Sharp-Jeffs, Nicola (2015) A Review of Research and Policy on Financial Abuse within Intimate Partner Relationships. Project Report. London Metropolitan University/Refuge.
The financial abuse of women within intimate partner relationships is a means by which abusive men are able to achieve the financial power they previously held by legal default (Littwin, 2012). It was only in 1964 that the Married Women’s Property Act entitled a woman to keep half of any savings she had made from the allowance given to her by her husband. In 1970 the Equal Pay Act made it illegal for employers to pay women lower rates than men for the same work; yet at the same time working women could only secure a mortgage with the signature of a male guarantor. And as recently as thirty-five years ago, women were unable to apply for a loan or credit in their own name.
Whilst it is no longer possible to deny economic rights on the basis of gender, progress towards financial equality has been slow (Littwin, 2012). Finances continue to be gendered, with men still normatively expected to take charge of money (Postmus et al., 2012). Moreover, ongoing structural inequalities facilitate the efforts of abusive men to limit women’s self-sufficiency through playing on the barriers that continue to hinder their financial independence, including part-time work and the gender pay gap (Wilcox, 2006). As Branigan (2004: 8) states, financial abuse as a control tactic is designed both ‘to create and reinforce the economic dependence of women and children on men’.

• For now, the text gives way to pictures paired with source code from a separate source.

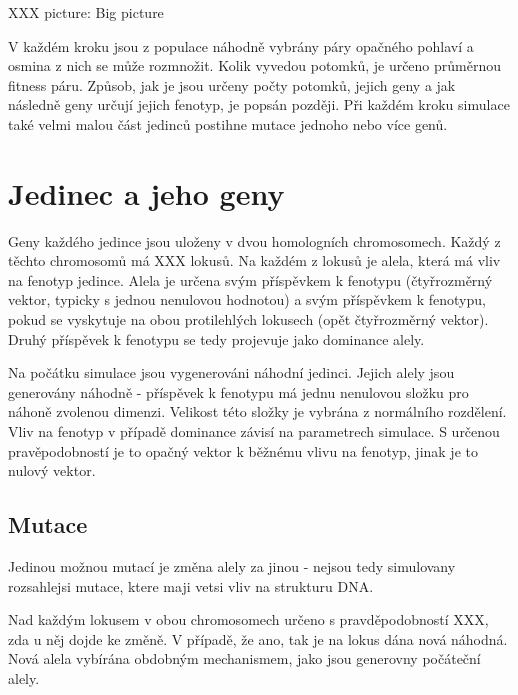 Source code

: XXX picture: Big picture



V každém kroku jsou z populace náhodně vybrány páry opačného pohlaví a osmina z nich se může rozmnožit.
Kolik vyvedou potomků, je určeno průměrnou fitness páru. Způsob, jak je jsou určeny počty potomků, jejich geny a
jak následně geny určují jejich fenotyp, je popsán později.
Při každém kroku simulace také velmi malou část jedinců postihne mutace jednoho nebo více genů.

\section{Jedinec a jeho geny}

Geny každého jedince jsou uloženy v dvou homologních chromosomech. Každý z těchto chromosomů má XXX lokusů.
Na každém z lokusů je alela, která má vliv na fenotyp jedince. Alela je určena svým příspěvkem k fenotypu (čtyřrozměrný
vektor, typicky s jednou nenulovou hodnotou) a svým příspěvkem k fenotypu, pokud se vyskytuje na obou protilehlých
lokusech (opět čtyřrozměrný vektor). Druhý příspěvek k fenotypu se tedy projevuje jako dominance alely.

Na počátku simulace jsou vygenerováni náhodní jedinci. Jejich alely jsou generovány náhodně - příspěvek k fenotypu
má jednu nenulovou složku pro náhoně zvolenou dimenzi. Velikost této složky je vybrána z normálního rozdělení. Vliv na
fenotyp v případě dominance závisí na parametrech simulace. S určenou pravěpodobností je to opačný vektor k běžnému
vlivu na fenotyp, jinak je to nulový vektor.

\subsection{Mutace}

Jedinou možnou mutací je změna alely za jinou - nejsou tedy simulovany rozsahlejsi mutace, ktere maji vetsi vliv na
strukturu DNA.

Nad každým lokusem v obou chromosomech určeno s pravděpodobností XXX, zda u něj dojde ke změně.
V případě, že ano, tak je na lokus dána nová náhodná. Nová alela vybírána obdobným mechanismem, jako jsou
generovny počáteční alely.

Thus whilst economic dependency can be a direct outcome of financial abuse, it cannot be separated from women’s lesser economic status. It is, therefore, unsurprising that lack of access to financial income has been consistently identified by women as an obstacle to leaving abusive men (Anderson, 2007; Bell & Kober, 2008; Brandwein, 1999; Lyon, 2002; Jaffe, 2002; WNC, 2003). Analysis of British Crime Survey data by Walby and Allen (2004) indicated that women who reported that it would be difficult to find £100 at short notice were three and a half times more likely to be subject to intimate partner violence.
The widespread assumption that a household income will be shared equitably (Branigan, 2004; Westaway & McKay, 2007) means that the use of money as a source of power is rarely recognised and responded to by political, economic and social institutions. That financial abuse is commonly experienced by women within the context of intimate partner violence suggests that this form of abuse is a ‘patriarchal phenomenon’ intended to ‘wage war on women’s growing equality’ (Littwin, 2012: 981).
The aim of this review is to summarise what research and policy tells us about financial abuse and the ways in which it is used by abusive men to exert coercive control over/limit the options of women that they are/or have previously been in a relationship with. Since this work has been initiated by the Cooperative Bank, it also explores what the research literature tells us about the role of banks within a coordinated community response to intimate partner violence.